An image-free reproduction of the data below is needed: print it exactly.

Entries taken from a collection
================================

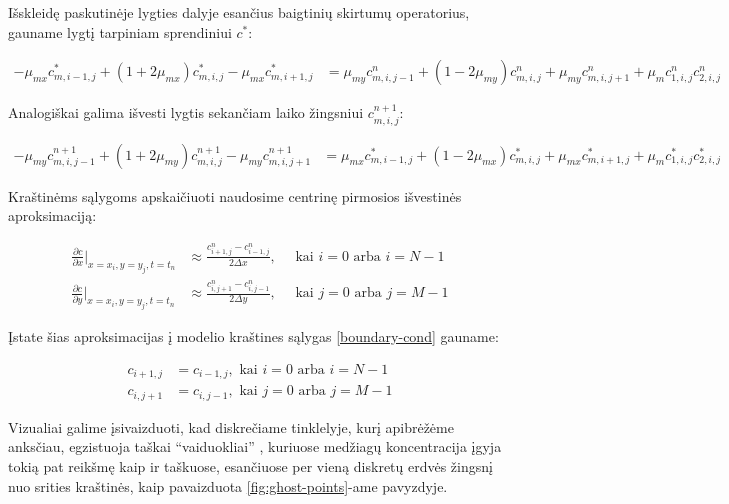 Išskleidę paskutinėje lygties dalyje esančius baigtinių skirtumų operatorius, gauname lygtį tarpiniam sprendiniui $c^*$:

\begin{align} \label{eqs:adi-short-half}
  -\mu_{mx}c^{*}_{m,i-1,j}+(1+2\mu_{mx})c^{*}_{m,i,j}-\mu_{mx}c^{*}_{m,i+1,j}
  &= \mu_{my}c^n_{m,i,j-1}+(1-2\mu_{my})c^n_{m,i,j}+\mu_{my}c^n_{m,i,j+1}+\mu_m c^n_{1,i,j}c^n_{2,i,j}
\end{align}

Analogiškai galima išvesti lygtis sekančiam laiko žingsniui $c^{n+1}_{m,i,j}$:

\begin{align} \label{eqs:adi-short-next}
  -\mu_{my}c^{n+1}_{m,i,j-1}+(1+2\mu_{my})c^{n+1}_{m,i,j}-\mu_{my}c^{n+1}_{m,i,j+1}
  &= \mu_{mx}c^*_{m,i-1,j}+(1-2\mu_{mx})c^*_{m,i,j}+\mu_{mx}c^*_{m,i+1,j}+\mu_m c^*_{1,i,j}c^*_{2,i,j}
\end{align}

Kraštinėms sąlygoms apskaičiuoti naudosime centrinę pirmosios išvestinės aproksimaciją:

\begin{align*}
  \frac{\partial c}{\partial x}\Big|_{x=x_i, y=y_j, t=t_n} 
  &\approx \frac{c^n_{i+1,j}-c^n_{i-1,j}}{2\Delta x},\quad
  \text{ kai } i = 0 \text{ arba } i = N - 1
  \\
  \frac{\partial c}{\partial y}\Big|_{x=x_i, y=y_j, t=t_n} 
  &\approx \frac{c^n_{i,j+1}-c^n_{i,j-1}}{2\Delta y},\quad
  \text{ kai } j = 0 \text{ arba } j = M - 1
\end{align*}

Įstate šias aproksimacijas į modelio kraštines sąlygas \eqref{boundary-cond} gauname:

\begin{subequations} \label{boundary-cond-approx}
\begin{align} 
  c_{i+1,j} &= c_{i-1,j}, \text{ kai } i = 0 \text{ arba } i = N-1 \\
  c_{i,j+1} &= c_{i,j-1}, \text{ kai } j = 0 \text{ arba } j = M-1
\end{align}
\end{subequations}

\newpage

Vizualiai galime įsivaizduoti, kad diskrečiame tinklelyje, kurį apibrėžėme anksčiau, egzistuoja taškai \enquote{vaiduokliai} \cite{cocoFinitedifferenceGhostpointMultigrid2013}, kuriuose medžiagų koncentracija įgyja tokią pat reikšmę kaip ir taškuose, esančiuose per vieną diskretų erdvės žingsnį nuo srities kraštinės, kaip pavaizduota \ref{fig:ghost-points}-ame pavyzdyje.

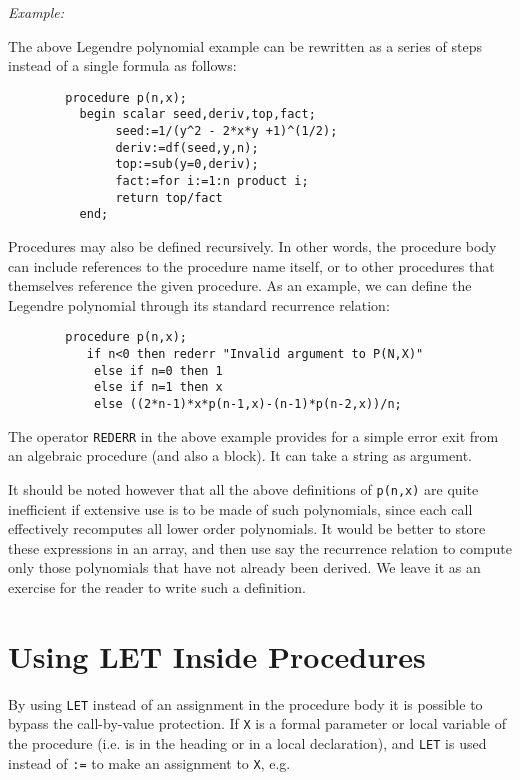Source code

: {\it Example:}

The above Legendre polynomial example can be rewritten as a series of steps
instead of a single formula as follows:
\begin{verbatim}
        procedure p(n,x);
          begin scalar seed,deriv,top,fact;
               seed:=1/(y^2 - 2*x*y +1)^(1/2);
               deriv:=df(seed,y,n);
               top:=sub(y=0,deriv);
               fact:=for i:=1:n product i;
               return top/fact
          end;
\end{verbatim}
Procedures may also be defined recursively.  In other words, the procedure
body can include references to the procedure name
itself, or to other procedures that themselves reference the given
procedure.  As an example, we can define the Legendre polynomial through
its standard recurrence relation:
\begin{verbatim}
        procedure p(n,x);
           if n<0 then rederr "Invalid argument to P(N,X)"
            else if n=0 then 1
            else if n=1 then x
            else ((2*n-1)*x*p(n-1,x)-(n-1)*p(n-2,x))/n;
\end{verbatim}

The operator {\tt REDERR} in the above example provides
for a simple error exit from an algebraic procedure (and also a block).
It can take a string as argument.

It should be noted however that all the above definitions of {\tt p(n,x)} are
quite inefficient if extensive use is to be made of such polynomials, since
each call effectively recomputes all lower order polynomials. It would be
better to store these expressions in an array, and then use say the
recurrence relation to compute only those polynomials that have not already
been derived. We leave it as an exercise for the reader to write such a
definition.


\section{Using LET Inside Procedures}

By using {\tt LET} instead of an assignment in the procedure
body it is possible to bypass the call-by-value
 protection.  If {\tt X} is a formal parameter or local
variable of the procedure (i.e. is in the heading or in a local
declaration), and {\tt LET} is used instead of {\tt :=} to make an
assignment to {\tt X}, e.g.

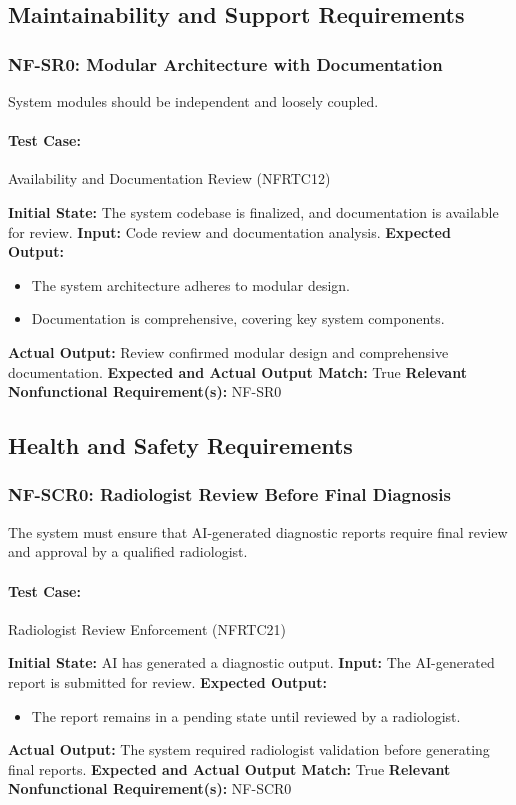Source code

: \documentclass[12pt, titlepage]{article}
\begin{document}
\subsection{Maintainability and Support Requirements}

\subsubsection{NF-SR0: Modular Architecture with Documentation}
System modules should be independent and loosely coupled.

\paragraph{Test Case:} Availability and Documentation Review (NFRTC12)

\textbf{Initial State:} The system codebase is finalized, and documentation is available for review.  
\textbf{Input:} Code review and documentation analysis.  
\textbf{Expected Output:}
\begin{itemize}
    \item The system architecture adheres to modular design.
    \item Documentation is comprehensive, covering key system components.
\end{itemize}
\textbf{Actual Output:} Review confirmed modular design and comprehensive documentation.  
\textbf{Expected and Actual Output Match:} True  
\textbf{Relevant Nonfunctional Requirement(s):} NF-SR0  

\subsection{Health and Safety Requirements}

\subsubsection{NF-SCR0: Radiologist Review Before Final Diagnosis}
The system must ensure that AI-generated diagnostic reports require final review and approval by a qualified radiologist.

\paragraph{Test Case:} Radiologist Review Enforcement (NFRTC21)

\textbf{Initial State:} AI has generated a diagnostic output.  
\textbf{Input:} The AI-generated report is submitted for review.  
\textbf{Expected Output:}
\begin{itemize}
    \item The report remains in a pending state until reviewed by a radiologist.
\end{itemize}
\textbf{Actual Output:} The system required radiologist validation before generating final reports.  
\textbf{Expected and Actual Output Match:} True  
\textbf{Relevant Nonfunctional Requirement(s):} NF-SCR0  
\end{document}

================================

* _RESPONSE TO THIS TASK_:
 Išskleidę paskutinėje lygties dalyje esančius baigtinių skirtumų operatorius, gauname lygtį tarpiniam sprendiniui $c^*$:

\begin{align} \label{eqs:adi-short-half}
  -\mu_{mx}c^{*}_{m,i-1,j}+(1+2\mu_{mx})c^{*}_{m,i,j}-\mu_{mx}c^{*}_{m,i+1,j}
  &= \mu_{my}c^n_{m,i,j-1}+(1-2\mu_{my})c^n_{m,i,j}+\mu_{my}c^n_{m,i,j+1}+\mu_m c^n_{1,i,j}c^n_{2,i,j}
\end{align}

Analogiškai galima išvesti lygtis sekančiam laiko žingsniui $c^{n+1}_{m,i,j}$:

\begin{align} \label{eqs:adi-short-next}
  -\mu_{my}c^{n+1}_{m,i,j-1}+(1+2\mu_{my})c^{n+1}_{m,i,j}-\mu_{my}c^{n+1}_{m,i,j+1}
  &= \mu_{mx}c^*_{m,i-1,j}+(1-2\mu_{mx})c^*_{m,i,j}+\mu_{mx}c^*_{m,i+1,j}+\mu_m c^*_{1,i,j}c^*_{2,i,j}
\end{align}

Kraštinėms sąlygoms apskaičiuoti naudosime centrinę pirmosios išvestinės aproksimaciją:

\begin{align*}
  \frac{\partial c}{\partial x}\Big|_{x=x_i, y=y_j, t=t_n} 
  &\approx \frac{c^n_{i+1,j}-c^n_{i-1,j}}{2\Delta x},\quad
  \text{ kai } i = 0 \text{ arba } i = N - 1
  \\
  \frac{\partial c}{\partial y}\Big|_{x=x_i, y=y_j, t=t_n} 
  &\approx \frac{c^n_{i,j+1}-c^n_{i,j-1}}{2\Delta y},\quad
  \text{ kai } j = 0 \text{ arba } j = M - 1
\end{align*}

Įstate šias aproksimacijas į modelio kraštines sąlygas \eqref{boundary-cond} gauname:

\begin{subequations} \label{boundary-cond-approx}
\begin{align} 
  c_{i+1,j} &= c_{i-1,j}, \text{ kai } i = 0 \text{ arba } i = N-1 \\
  c_{i,j+1} &= c_{i,j-1}, \text{ kai } j = 0 \text{ arba } j = M-1
\end{align}
\end{subequations}

\newpage

Vizualiai galime įsivaizduoti, kad diskrečiame tinklelyje, kurį apibrėžėme anksčiau, egzistuoja taškai \enquote{vaiduokliai} \cite{cocoFinitedifferenceGhostpointMultigrid2013}, kuriuose medžiagų koncentracija įgyja tokią pat reikšmę kaip ir taškuose, esančiuose per vieną diskretų erdvės žingsnį nuo srities kraštinės, kaip pavaizduota \ref{fig:ghost-points}-ame pavyzdyje.

Source code

: {\it Example:}

The above Legendre polynomial example can be rewritten as a series of steps
instead of a single formula as follows:
\begin{verbatim}
        procedure p(n,x);
          begin scalar seed,deriv,top,fact;
               seed:=1/(y^2 - 2*x*y +1)^(1/2);
               deriv:=df(seed,y,n);
               top:=sub(y=0,deriv);
               fact:=for i:=1:n product i;
               return top/fact
          end;
\end{verbatim}
Procedures may also be defined recursively.  In other words, the procedure
body can include references to the procedure name
itself, or to other procedures that themselves reference the given
procedure.  As an example, we can define the Legendre polynomial through
its standard recurrence relation:
\begin{verbatim}
        procedure p(n,x);
           if n<0 then rederr "Invalid argument to P(N,X)"
            else if n=0 then 1
            else if n=1 then x
            else ((2*n-1)*x*p(n-1,x)-(n-1)*p(n-2,x))/n;
\end{verbatim}

The operator {\tt REDERR} in the above example provides
for a simple error exit from an algebraic procedure (and also a block).
It can take a string as argument.

It should be noted however that all the above definitions of {\tt p(n,x)} are
quite inefficient if extensive use is to be made of such polynomials, since
each call effectively recomputes all lower order polynomials. It would be
better to store these expressions in an array, and then use say the
recurrence relation to compute only those polynomials that have not already
been derived. We leave it as an exercise for the reader to write such a
definition.


\section{Using LET Inside Procedures}

By using {\tt LET} instead of an assignment in the procedure
body it is possible to bypass the call-by-value
 protection.  If {\tt X} is a formal parameter or local
variable of the procedure (i.e. is in the heading or in a local
declaration), and {\tt LET} is used instead of {\tt :=} to make an
assignment to {\tt X}, e.g.

Source code

: \documentclass[12pt, titlepage]{article}
\begin{document}
\subsection{Maintainability and Support Requirements}

\subsubsection{NF-SR0: Modular Architecture with Documentation}
System modules should be independent and loosely coupled.

\paragraph{Test Case:} Availability and Documentation Review (NFRTC12)

\textbf{Initial State:} The system codebase is finalized, and documentation is available for review.  
\textbf{Input:} Code review and documentation analysis.  
\textbf{Expected Output:}
\begin{itemize}
    \item The system architecture adheres to modular design.
    \item Documentation is comprehensive, covering key system components.
\end{itemize}
\textbf{Actual Output:} Review confirmed modular design and comprehensive documentation.  
\textbf{Expected and Actual Output Match:} True  
\textbf{Relevant Nonfunctional Requirement(s):} NF-SR0  

\subsection{Health and Safety Requirements}

\subsubsection{NF-SCR0: Radiologist Review Before Final Diagnosis}
The system must ensure that AI-generated diagnostic reports require final review and approval by a qualified radiologist.

\paragraph{Test Case:} Radiologist Review Enforcement (NFRTC21)

\textbf{Initial State:} AI has generated a diagnostic output.  
\textbf{Input:} The AI-generated report is submitted for review.  
\textbf{Expected Output:}
\begin{itemize}
    \item The report remains in a pending state until reviewed by a radiologist.
\end{itemize}
\textbf{Actual Output:} The system required radiologist validation before generating final reports.  
\textbf{Expected and Actual Output Match:} True  
\textbf{Relevant Nonfunctional Requirement(s):} NF-SCR0  
\end{document}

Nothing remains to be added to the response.